--- RECORDS TO PROCESS Enclosed Below ---
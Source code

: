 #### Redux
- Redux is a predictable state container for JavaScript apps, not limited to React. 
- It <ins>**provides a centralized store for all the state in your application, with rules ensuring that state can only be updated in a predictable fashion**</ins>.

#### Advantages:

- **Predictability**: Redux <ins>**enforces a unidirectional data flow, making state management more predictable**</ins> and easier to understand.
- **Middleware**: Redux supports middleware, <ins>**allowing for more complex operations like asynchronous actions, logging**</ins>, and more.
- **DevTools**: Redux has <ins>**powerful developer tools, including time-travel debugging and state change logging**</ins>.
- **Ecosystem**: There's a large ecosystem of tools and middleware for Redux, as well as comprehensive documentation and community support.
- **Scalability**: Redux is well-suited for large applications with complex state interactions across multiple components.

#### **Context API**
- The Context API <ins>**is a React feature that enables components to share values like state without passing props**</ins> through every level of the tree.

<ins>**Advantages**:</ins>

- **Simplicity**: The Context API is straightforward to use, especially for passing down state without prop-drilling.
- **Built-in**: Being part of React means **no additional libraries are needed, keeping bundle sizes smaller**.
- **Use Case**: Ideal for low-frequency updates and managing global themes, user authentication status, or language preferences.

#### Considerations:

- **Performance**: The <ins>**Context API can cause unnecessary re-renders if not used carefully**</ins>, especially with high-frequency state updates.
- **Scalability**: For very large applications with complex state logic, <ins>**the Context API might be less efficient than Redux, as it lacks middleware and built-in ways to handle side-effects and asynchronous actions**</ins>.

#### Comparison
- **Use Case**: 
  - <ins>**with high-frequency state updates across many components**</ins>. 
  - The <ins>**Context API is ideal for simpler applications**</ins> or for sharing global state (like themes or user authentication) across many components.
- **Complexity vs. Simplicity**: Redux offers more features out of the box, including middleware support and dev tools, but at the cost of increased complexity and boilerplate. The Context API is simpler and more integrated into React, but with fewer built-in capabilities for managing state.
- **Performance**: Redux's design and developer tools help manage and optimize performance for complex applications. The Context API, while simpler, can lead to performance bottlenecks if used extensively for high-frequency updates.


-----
--- End of Enclosed RECORDS TO PROCESS ---
WORK ITEM:
Look through the entries above, and wherever a line holds the word "like", copy it.

TASK SOLUTION:
- **Middleware**: Redux supports middleware, <ins>**allowing for more complex operations like asynchronous actions, logging**</ins>, and more.
- The Context API <ins>**is a React feature that enables components to share values like state without passing props**</ins> through every level of the tree.
  - The <ins>**Context API is ideal for simpler applications**</ins> or for sharing global state (like themes or user authentication) across many components.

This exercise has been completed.